On Thu, Dec 8, 2022 at 2:53 PM Martin KaFai Lau <martin.lau@xxxxxxxxx> wrote:
>
> On 12/8/22 11:07 AM, Stanislav Fomichev wrote:
> >>> @@ -102,11 +112,25 @@ int bpf_prog_offload_init(struct bpf_prog *prog, union bpf_attr *attr)
> >>>        if (err)
> >>>                goto err_maybe_put;
> >>>
> >>> +     prog->aux->offload_requested = !(attr->prog_flags & BPF_F_XDP_HAS_METADATA);
> >>> +
> >>
> >> If I read the set correctly, bpf prog can either use metadata kfunc or offload
> >> but not both.
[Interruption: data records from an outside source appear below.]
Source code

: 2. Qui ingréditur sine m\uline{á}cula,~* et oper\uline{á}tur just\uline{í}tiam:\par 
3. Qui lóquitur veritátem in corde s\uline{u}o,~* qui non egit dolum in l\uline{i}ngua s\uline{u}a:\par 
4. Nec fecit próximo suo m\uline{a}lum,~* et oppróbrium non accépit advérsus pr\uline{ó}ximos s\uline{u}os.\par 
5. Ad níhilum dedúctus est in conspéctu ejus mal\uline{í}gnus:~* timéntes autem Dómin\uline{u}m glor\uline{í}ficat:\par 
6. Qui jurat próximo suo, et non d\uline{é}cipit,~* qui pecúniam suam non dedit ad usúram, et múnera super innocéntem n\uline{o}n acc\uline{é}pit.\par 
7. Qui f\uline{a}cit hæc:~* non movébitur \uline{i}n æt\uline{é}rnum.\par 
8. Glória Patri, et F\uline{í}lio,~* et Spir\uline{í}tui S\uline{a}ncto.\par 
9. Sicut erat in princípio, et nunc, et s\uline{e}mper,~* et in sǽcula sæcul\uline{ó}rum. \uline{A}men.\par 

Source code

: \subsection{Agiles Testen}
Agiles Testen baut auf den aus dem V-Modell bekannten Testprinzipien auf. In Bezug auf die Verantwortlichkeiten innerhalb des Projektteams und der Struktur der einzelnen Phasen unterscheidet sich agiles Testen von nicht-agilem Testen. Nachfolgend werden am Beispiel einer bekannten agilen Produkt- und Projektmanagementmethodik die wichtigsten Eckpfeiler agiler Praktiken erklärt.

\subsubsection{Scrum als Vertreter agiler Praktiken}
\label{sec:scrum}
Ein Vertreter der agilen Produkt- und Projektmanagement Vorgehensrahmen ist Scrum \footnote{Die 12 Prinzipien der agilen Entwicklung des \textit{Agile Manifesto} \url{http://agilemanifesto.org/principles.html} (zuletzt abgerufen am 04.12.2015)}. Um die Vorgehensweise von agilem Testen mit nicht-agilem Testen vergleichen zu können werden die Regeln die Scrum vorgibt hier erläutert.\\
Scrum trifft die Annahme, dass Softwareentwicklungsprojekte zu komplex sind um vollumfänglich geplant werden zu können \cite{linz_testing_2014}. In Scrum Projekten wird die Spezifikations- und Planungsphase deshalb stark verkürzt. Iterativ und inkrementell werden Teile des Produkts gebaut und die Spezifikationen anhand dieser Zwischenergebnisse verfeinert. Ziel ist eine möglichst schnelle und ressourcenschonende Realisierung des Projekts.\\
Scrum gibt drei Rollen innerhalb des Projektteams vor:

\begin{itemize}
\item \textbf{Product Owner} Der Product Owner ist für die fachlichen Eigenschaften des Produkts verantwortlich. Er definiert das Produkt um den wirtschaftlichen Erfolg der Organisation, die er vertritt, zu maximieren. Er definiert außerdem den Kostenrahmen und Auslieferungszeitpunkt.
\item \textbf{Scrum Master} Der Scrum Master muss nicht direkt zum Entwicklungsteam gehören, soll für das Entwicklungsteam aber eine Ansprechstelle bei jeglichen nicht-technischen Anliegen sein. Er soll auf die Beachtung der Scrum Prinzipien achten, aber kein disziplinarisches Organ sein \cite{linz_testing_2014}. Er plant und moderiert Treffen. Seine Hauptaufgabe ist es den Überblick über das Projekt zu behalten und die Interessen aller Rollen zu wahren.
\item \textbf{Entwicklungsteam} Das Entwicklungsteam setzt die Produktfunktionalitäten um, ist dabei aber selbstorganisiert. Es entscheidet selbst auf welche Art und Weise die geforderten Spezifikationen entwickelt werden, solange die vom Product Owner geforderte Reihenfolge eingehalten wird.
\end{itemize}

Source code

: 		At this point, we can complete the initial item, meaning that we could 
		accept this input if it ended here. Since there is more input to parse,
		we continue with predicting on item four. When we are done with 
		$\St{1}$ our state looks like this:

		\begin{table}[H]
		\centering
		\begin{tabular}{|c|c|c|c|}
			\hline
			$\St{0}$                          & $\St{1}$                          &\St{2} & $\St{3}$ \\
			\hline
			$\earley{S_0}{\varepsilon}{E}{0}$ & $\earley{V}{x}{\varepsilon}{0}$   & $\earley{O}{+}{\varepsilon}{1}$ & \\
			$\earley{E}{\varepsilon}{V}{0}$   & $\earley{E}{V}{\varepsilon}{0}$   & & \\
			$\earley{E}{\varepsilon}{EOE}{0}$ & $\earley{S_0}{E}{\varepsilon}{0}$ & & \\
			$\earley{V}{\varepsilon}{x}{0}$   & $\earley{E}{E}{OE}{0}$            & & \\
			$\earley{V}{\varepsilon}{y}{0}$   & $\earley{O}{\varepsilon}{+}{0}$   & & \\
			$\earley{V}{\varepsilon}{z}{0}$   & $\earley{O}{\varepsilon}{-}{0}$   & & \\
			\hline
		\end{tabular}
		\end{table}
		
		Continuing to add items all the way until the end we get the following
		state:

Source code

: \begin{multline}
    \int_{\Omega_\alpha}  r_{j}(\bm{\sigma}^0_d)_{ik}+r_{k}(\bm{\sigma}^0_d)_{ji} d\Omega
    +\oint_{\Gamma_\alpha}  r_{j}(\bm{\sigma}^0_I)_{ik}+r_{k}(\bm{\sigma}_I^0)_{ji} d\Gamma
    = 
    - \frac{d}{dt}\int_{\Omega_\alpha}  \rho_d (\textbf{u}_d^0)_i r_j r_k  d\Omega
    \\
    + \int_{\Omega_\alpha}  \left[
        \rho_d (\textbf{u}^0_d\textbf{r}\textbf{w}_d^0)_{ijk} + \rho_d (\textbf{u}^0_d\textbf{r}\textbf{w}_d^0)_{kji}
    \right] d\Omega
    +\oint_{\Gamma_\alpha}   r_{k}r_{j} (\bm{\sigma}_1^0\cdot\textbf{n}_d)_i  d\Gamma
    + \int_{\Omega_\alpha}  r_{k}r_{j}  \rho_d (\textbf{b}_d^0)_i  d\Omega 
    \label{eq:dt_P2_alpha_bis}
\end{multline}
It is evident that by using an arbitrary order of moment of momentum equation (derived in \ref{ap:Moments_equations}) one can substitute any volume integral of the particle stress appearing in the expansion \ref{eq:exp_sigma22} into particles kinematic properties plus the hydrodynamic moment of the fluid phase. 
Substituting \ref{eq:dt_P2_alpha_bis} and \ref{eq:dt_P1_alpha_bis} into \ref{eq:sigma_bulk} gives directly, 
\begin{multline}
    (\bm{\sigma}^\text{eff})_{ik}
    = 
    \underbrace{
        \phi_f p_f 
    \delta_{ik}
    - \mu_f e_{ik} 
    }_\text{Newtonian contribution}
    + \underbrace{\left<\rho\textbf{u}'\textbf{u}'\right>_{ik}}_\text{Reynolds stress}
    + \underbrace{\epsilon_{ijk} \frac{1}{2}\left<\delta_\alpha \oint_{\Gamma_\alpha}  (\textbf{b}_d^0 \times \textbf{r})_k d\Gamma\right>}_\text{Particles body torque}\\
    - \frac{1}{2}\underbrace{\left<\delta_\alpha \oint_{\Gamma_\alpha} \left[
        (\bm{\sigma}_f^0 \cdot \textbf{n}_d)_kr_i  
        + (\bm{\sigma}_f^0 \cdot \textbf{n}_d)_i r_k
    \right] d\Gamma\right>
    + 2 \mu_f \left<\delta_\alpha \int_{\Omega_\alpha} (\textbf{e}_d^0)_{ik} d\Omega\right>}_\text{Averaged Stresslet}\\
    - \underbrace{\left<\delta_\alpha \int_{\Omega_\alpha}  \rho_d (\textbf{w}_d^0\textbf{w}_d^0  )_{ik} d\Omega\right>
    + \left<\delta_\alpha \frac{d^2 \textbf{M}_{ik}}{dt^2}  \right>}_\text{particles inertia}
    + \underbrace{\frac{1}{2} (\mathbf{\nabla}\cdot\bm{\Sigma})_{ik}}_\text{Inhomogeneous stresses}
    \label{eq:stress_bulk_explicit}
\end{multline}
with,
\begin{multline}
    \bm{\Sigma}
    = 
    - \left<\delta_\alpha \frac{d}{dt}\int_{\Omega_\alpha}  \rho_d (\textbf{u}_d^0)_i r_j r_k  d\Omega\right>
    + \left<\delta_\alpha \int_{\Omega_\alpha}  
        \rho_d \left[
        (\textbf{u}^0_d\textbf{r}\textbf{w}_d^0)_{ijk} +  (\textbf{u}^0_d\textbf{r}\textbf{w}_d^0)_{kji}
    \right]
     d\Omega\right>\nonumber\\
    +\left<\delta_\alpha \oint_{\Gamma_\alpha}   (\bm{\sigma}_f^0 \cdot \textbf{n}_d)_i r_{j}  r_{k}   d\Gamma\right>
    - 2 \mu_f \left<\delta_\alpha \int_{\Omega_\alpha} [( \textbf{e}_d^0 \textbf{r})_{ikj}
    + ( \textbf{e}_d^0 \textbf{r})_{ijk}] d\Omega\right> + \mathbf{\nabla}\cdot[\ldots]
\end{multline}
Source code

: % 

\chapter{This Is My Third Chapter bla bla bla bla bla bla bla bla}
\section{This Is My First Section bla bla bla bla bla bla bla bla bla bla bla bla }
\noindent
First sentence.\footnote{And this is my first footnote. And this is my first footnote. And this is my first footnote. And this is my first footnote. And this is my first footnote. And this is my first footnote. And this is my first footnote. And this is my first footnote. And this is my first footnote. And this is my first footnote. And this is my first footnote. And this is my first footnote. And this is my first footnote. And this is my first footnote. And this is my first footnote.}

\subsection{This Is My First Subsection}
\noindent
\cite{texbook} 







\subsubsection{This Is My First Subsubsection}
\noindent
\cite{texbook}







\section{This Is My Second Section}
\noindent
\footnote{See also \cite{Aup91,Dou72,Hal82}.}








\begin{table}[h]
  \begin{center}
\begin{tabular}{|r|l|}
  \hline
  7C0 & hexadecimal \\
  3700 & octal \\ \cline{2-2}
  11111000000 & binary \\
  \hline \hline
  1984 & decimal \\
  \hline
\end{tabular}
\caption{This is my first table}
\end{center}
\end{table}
It is fine to start with only supporting metadata kfunc when there
> >> is no offload but will be useful to understand the reason. I assume an offloaded
> >> bpf prog should still be able to call the bpf helpers like adjust_head/tail and
> >> the same should go for any kfunc?
> >
> > Yes, I'm assuming there should be some work on the offloaded device
> > drivers to support metadata kfuncs.
> > Offloaded kfuncs, in general, seem hard (how do we call kernel func
> > from the device-offloaded prog?); so refusing kfuncs early for the
> > offloaded case seems fair for now?
>
> Ah, ok.  I was actually thinking the HW offloaded prog can just use the software
> ndo_* kfunc (like other bpf-helpers).  From skimming some
> bpf_prog_offload_ops:prepare implementation, I think you are right and it seems
> BPF_PSEUDO_KFUNC_CALL has not been recognized yet.
>
> [ ... ]
>
> >>> @@ -226,10 +263,17 @@ static void __bpf_prog_offload_destroy(struct bpf_prog *prog)
> >>>
> >>>    void bpf_prog_offload_destroy(struct bpf_prog *prog)
> >>>    {
> >>> +     struct net_device *netdev = NULL;
> >>> +
> >>>        down_write(&bpf_devs_lock);
> >>> -     if (prog->aux->offload)
> >>> +     if (prog->aux->offload) {
> >>> +             netdev = prog->aux->offload->netdev;
> >>>                __bpf_prog_offload_destroy(prog);
> >>> +     }
> >>>        up_write(&bpf_devs_lock);
> >>> +
> >>> +     if (netdev)
> >>
> >> May be I have missed a refcnt or lock somewhere.  Is it possible that netdev may
> >> have been freed?
> >
> > Yeah, with the offload framework, there are no refcnts. We put an
> > "offloaded" device into a separate hashtable (protected by
> > rtnl/semaphore).
> > maybe_remove_bound_netdev will re-grab the locks (due to ordering:
> > rtnl->bpf_devs_lock) and remove the device from the hashtable if it's
> > still there.
> > At least this is how, I think, it should work; LMK if something is
> > still fishy here...
> >
> > Or is the concern here that somebody might allocate new netdev reusing
> > the same address? I think I have enough checks in
> > maybe_remove_bound_netdev to guard against that. Or, at least, to make
> > it safe :-)
>
> Race is ok because ondev needs to be removed anyway when '!ondev->offdev &&
> list_empty(&ondev->progs)'?  hmmm... tricky, please add a comment. :)
>
> Why it cannot be done together in the bpf_devs_lock above?  The above cannot
> take an extra rtnl_lock before bpf_devs_lock?

Hm, let's take an extra rtln to avoid this complexity, agree. I guess
I was trying to avoid taking it, but this path is still 'dev_bound ==
true' protected, so shouldn't affect the rest of the progs.